France | France, Cour administrative d'appel de Marseille, 2ème chambre - formation à 3, 20 décembre 2018, 17MA00111


Vu la procédure suivante :

Procédure contentieuse antérieure :

M. C... E...a demandé au tribunal administratif de Toulon de condamner les sociétés groupe Pizzorno Environnement et Axa France IARD à lui verser la somme de 194 937,59 euros en réparation des préjudices subis suite à une chute survenue le 2 avril 2010 dans une déchetterie à Cuers.

Par un jugement n° 1402338 du 9 décembre 2016, le tribunal administratif de Toulon a rejeté les conclusions dirigées contre la société Axa comme présentées devant une juridiction incompétente pour en connaître,

et rejeté comme infondées les conclusions de M. E...dirigées contre le groupe Pizzorno...

Vu la procédure suivante :

Procédure contentieuse antérieure :

M. C... E...a demandé au tribunal administratif de Toulon de condamner les sociétés groupe Pizzorno Environnement et Axa France IARD à lui verser la somme de 194 937,59 euros en réparation des préjudices subis suite à une chute survenue le 2 avril 2010 dans une déchetterie à Cuers.

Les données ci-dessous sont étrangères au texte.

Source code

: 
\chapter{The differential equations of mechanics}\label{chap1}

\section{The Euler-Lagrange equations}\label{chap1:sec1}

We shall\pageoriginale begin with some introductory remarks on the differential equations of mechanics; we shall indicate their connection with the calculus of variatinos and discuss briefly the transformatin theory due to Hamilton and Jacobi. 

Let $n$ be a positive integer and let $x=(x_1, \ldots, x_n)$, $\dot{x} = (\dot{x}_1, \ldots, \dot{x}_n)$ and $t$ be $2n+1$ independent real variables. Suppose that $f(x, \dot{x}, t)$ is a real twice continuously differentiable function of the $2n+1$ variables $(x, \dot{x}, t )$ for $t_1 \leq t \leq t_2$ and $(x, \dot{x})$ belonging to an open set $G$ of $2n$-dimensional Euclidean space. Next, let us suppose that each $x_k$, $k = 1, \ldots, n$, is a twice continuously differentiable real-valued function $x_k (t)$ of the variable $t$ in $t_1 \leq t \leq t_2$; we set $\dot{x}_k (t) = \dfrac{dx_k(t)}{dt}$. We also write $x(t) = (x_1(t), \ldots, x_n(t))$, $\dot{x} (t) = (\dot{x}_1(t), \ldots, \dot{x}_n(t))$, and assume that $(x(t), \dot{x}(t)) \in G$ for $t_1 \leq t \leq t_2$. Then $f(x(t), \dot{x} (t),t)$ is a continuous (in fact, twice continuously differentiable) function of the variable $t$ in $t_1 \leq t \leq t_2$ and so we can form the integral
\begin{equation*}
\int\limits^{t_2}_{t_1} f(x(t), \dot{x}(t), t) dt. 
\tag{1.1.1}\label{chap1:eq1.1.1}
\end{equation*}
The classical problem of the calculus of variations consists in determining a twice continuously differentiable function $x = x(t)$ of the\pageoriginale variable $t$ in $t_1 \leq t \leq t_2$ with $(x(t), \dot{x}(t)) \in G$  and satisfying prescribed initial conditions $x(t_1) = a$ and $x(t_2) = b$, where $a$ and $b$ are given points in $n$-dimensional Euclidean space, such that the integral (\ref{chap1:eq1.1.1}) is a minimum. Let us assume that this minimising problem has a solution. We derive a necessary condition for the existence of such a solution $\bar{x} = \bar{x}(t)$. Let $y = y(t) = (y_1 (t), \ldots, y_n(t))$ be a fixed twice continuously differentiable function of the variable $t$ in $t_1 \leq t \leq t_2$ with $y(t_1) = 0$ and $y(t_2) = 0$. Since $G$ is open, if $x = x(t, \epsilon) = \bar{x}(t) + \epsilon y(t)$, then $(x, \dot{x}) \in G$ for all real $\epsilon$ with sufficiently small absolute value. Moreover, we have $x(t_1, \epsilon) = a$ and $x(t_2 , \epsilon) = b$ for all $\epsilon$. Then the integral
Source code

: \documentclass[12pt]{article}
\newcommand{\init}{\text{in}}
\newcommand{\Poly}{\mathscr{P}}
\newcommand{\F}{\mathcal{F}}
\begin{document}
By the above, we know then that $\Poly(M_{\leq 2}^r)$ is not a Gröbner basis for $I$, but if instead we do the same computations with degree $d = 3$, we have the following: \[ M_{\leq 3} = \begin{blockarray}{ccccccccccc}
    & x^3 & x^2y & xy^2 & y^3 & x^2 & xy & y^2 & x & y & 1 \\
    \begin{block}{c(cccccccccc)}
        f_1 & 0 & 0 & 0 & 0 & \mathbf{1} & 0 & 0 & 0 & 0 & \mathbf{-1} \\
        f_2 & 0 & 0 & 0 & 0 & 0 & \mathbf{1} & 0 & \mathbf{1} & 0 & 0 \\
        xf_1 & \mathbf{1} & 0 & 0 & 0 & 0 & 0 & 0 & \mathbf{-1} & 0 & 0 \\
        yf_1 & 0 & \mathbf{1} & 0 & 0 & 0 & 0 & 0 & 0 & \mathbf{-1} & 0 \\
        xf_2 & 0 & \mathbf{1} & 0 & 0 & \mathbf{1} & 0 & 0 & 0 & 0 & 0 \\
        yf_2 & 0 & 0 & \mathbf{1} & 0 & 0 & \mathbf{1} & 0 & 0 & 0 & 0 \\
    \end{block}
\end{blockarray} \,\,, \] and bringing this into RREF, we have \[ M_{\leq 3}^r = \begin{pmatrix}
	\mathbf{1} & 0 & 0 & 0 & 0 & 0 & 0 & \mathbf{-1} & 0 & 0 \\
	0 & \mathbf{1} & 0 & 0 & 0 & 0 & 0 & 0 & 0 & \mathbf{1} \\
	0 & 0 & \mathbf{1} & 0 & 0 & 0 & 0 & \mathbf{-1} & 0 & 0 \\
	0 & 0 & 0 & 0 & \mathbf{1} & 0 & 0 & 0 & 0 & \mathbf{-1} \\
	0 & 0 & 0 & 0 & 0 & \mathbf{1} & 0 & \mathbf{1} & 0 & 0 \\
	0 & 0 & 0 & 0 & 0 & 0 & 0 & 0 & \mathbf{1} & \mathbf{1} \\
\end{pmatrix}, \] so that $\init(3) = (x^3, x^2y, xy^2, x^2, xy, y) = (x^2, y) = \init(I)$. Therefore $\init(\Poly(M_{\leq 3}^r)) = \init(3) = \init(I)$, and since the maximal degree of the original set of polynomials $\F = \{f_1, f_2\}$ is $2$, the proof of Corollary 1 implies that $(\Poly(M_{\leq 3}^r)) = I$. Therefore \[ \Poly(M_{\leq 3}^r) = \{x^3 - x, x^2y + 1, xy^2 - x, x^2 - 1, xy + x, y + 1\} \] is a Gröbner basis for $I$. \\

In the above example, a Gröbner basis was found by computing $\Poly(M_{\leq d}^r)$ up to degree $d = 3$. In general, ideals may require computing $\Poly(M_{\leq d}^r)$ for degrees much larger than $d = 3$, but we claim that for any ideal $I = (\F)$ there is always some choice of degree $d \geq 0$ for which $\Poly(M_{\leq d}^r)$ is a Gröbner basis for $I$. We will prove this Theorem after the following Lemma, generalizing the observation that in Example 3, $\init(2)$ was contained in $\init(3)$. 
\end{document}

Par un jugement n° 1402338 du 9 décembre 2016, le tribunal administratif de Toulon a rejeté les conclusions dirigées contre la société Axa comme présentées devant une juridiction incompétente pour en connaître, et rejeté comme infondées les conclusions de M. E...dirigées contre le groupe Pizzorno Environnement.

Procédure devant la cour :

Par une requête et un mémoire, enregistrés le 11 janvier 2017 et le 22 juin 2018, M. E..., représenté par MeF..., demande à la cour :

1°) d'annuler les articles 1er, 2 et 4 du jugement du 9 décembre 2016 du tribunal administratif de Toulon ;

2°) de condamner solidairement le Groupe Pizzorno Environnement et la société Axa à lui verser la somme de 194 937,59 euros, assortie des intérêts à compter du 19 novembre 2013 ;

3°) de mettre à leur charge la somme de 4 000 euros en application de l'article L. 761-1 du code de justice administrative.

Il soutient que :

- le lien de causalité entre l'ouvrage et le dommage est établi ;

- la responsabilité du groupe Pizzorno Environnement est engagée du fait du défaut d'entretien normal et d'un vice de conception de l'ouvrage ;

- l'absence d'un préposé le jour de l'accident est constitutive d'une faute dans l'organisation du service ;

- le groupe Pizzorno Environnement a méconnu les obligations contractuelles résultant du marché le liant à la commune de Cuers ;

- il n'a commis aucune faute de nature à l'exonérer de sa responsabilité ;

- les préjudices invoqués sont établis.

Par deux mémoires en défense, enregistrés le 7 juin 2017 et le 29 août 2018, le Groupe Pizzorno Environnement, représenté par la SELARL Parme avocats, demande à la cour :

1°) de rejeter la requête présentée par M.E... ;

2°) de mettre à la charge de M. E...la somme de 5 000 euros en application de l'article L. 761-1 du code de justice administrative.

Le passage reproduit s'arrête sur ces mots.